[About this exercise]
For the listing below, how many lines contain the word "salted"? Answer with only that figure.

[Available records]
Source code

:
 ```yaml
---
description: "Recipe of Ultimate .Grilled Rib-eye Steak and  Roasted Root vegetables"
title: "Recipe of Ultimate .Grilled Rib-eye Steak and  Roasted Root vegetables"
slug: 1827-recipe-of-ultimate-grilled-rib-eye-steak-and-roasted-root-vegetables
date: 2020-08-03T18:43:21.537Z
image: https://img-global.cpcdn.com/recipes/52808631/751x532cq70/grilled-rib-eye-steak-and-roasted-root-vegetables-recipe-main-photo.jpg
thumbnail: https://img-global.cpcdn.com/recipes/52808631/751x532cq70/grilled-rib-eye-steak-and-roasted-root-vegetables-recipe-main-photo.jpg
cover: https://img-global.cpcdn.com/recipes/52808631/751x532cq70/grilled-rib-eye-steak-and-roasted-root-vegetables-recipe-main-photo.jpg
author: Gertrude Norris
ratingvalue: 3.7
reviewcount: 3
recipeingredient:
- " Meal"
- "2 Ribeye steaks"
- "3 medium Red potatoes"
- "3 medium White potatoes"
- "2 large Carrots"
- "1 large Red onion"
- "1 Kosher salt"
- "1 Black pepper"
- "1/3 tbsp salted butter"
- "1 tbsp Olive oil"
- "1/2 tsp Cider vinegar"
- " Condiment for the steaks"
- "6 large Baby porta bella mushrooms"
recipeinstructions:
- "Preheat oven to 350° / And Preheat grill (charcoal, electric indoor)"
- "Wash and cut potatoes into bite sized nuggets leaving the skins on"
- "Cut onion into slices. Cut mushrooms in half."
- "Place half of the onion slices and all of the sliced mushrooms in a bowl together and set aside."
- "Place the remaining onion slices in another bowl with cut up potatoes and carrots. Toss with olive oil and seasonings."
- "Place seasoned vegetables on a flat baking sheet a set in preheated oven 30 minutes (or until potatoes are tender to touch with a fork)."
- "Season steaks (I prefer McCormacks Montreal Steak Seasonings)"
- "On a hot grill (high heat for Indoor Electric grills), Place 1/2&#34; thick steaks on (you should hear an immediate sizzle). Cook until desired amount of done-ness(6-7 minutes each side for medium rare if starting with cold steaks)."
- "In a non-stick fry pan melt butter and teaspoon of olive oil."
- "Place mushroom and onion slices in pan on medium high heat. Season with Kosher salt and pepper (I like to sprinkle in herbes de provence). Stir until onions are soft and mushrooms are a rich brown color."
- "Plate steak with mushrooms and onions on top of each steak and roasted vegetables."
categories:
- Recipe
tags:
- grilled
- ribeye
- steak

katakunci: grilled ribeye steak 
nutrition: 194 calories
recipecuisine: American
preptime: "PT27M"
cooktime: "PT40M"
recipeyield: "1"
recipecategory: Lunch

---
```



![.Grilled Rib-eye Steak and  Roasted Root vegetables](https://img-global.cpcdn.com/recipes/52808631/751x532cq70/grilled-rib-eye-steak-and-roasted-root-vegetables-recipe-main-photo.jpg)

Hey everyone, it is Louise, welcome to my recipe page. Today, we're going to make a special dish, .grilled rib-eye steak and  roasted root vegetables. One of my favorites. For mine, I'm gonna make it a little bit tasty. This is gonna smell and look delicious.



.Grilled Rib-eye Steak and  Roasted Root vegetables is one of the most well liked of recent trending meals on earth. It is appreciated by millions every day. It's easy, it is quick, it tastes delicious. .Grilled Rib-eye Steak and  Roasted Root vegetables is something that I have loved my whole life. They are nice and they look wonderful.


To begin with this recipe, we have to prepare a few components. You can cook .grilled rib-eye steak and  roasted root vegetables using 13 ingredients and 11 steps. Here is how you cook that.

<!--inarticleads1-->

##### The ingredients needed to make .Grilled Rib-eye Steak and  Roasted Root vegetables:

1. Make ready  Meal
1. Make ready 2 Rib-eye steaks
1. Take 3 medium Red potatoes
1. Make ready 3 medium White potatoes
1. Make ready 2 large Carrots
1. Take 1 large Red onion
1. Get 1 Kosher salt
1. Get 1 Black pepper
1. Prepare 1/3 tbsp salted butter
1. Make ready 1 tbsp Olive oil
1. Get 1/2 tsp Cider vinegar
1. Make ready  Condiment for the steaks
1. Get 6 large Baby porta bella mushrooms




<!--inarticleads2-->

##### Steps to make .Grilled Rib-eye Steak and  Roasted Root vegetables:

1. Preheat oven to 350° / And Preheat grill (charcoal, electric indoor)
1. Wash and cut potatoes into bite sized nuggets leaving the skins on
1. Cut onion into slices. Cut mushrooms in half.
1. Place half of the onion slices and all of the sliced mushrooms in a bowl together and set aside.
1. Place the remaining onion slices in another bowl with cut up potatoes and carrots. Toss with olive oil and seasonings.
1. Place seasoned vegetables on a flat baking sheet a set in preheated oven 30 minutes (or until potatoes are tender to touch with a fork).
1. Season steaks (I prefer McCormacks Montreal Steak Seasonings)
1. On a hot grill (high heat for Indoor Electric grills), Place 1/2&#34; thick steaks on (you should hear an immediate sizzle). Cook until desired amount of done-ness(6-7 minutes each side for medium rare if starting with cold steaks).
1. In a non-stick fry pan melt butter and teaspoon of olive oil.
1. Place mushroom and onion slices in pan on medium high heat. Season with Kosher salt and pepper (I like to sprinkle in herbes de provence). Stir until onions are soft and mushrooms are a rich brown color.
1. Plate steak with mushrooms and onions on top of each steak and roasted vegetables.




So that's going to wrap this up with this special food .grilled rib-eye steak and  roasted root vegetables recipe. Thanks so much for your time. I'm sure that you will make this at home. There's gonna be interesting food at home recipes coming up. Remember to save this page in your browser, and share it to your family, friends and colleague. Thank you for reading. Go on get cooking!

[Output of the task]
2